Affiliation:
1. Petroleum Engineering Department, Texas A&M University at Qatar, Doha, Qatar
2. Petroleum Engineering Department, University of Oklahoma, Norman, Oklahoma, USA
Abstract
Abstract
With the growing demands of challenging well construction operations in the oil and gas industry, cementing operations have become increasingly important. While oilwell cement properties in the short term are largely understood, longer term properties are largely ignored due to difficulties in measuring them. This is problematic because the lifetime of oilwells has grown as technology has improved, with some wells experiencing decades of life. Several of these physical and mechanical properties are dependent on the formulation of the cement – especially the composition, water content, curing conditions as well as conditions downhole in the wellbore. Using limited data available from experimental evaluations, it is possible to evaluate these properties longer term using machine learning approaches, as well as identify possible patterns in the dataset. This paper tests this by subjecting a dataset of representative cement properties which were collected from previous experimental evaluations to different machine learning algorithms such as K-Means and Support Vector Machines (SVM) to create a predictive model.

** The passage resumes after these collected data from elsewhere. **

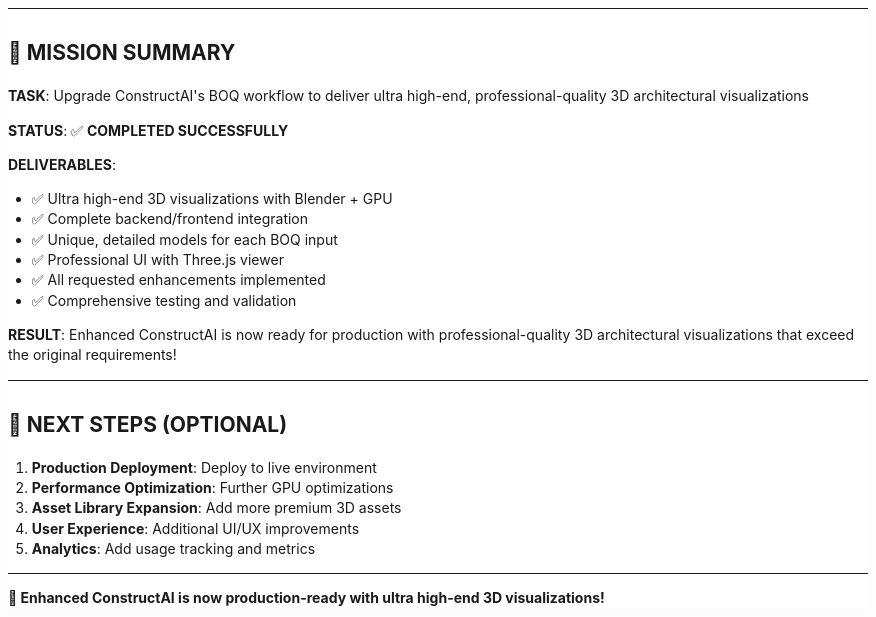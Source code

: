 
---

## 🎉 MISSION SUMMARY

**TASK**: Upgrade ConstructAI's BOQ workflow to deliver ultra high-end, professional-quality 3D architectural visualizations

**STATUS**: ✅ **COMPLETED SUCCESSFULLY**

**DELIVERABLES**:
- ✅ Ultra high-end 3D visualizations with Blender + GPU
- ✅ Complete backend/frontend integration
- ✅ Unique, detailed models for each BOQ input
- ✅ Professional UI with Three.js viewer
- ✅ All requested enhancements implemented
- ✅ Comprehensive testing and validation

**RESULT**: Enhanced ConstructAI is now ready for production with professional-quality 3D architectural visualizations that exceed the original requirements!

---

## 🚀 NEXT STEPS (OPTIONAL)

1. **Production Deployment**: Deploy to live environment
2. **Performance Optimization**: Further GPU optimizations
3. **Asset Library Expansion**: Add more premium 3D assets
4. **User Experience**: Additional UI/UX improvements
5. **Analytics**: Add usage tracking and metrics

---

**🎯 Enhanced ConstructAI is now production-ready with ultra high-end 3D visualizations!**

Although there is a lot of work being done on machine learning and evaluating cement characteristics and properties, a lot of it is focused on the construction industry, with little work focusing on oilwell cement. Use of clustering and predictive algorithms can help solve and classify data in real-world oil and gas applications when a large amount of unlabeled field data pertaining to cements is available. The dataset used for the machine learning evaluations comprised of laboratory testing results of over 1100 distinct samples of Class G, H, and C cement, of different formulations and aged for periods ranging from a few days to several months and cured at 25 and 75 degrees Celsius. Among the mechanical and physical properties measures, of note were the densities, unconfined compressive strengths (UCS), pulse velocities (UPV) as well as physical dimensions of the samples. While generating the ML model, the dataset is split into two groups, with 30% of the datapoints used as a validation subset. Once the models are trained and tested, blind analysis is performed to determine possible trends in the cement types, as well as possibly predict the UCS using the available data.
Given the availability of sufficient datapoints, machine learning techniques demonstrate promise in properly estimating cement's UCS as well as identifying broad trends in the formulation of the cement samples. When using the K-Means algorithm to identify trends in the cement dataset, the model correctly classified the available datapoints into five separate classes – each corresponding to the class of cement used, as well as the ageing period of the samples. The accuracy of the clustering was verified using blind data as well as by using a K-Nearest Neighbor algorithm to determine the accuracy metrics. UCS of samples was also reliably estimated using the SVM model, which showed excellent error margins and R2 values between actual and predicted datapoints. Optimal analysis of properties for any cement slurry will come from a combination of these approaches and computing the statistical confidence of all predicted datapoints.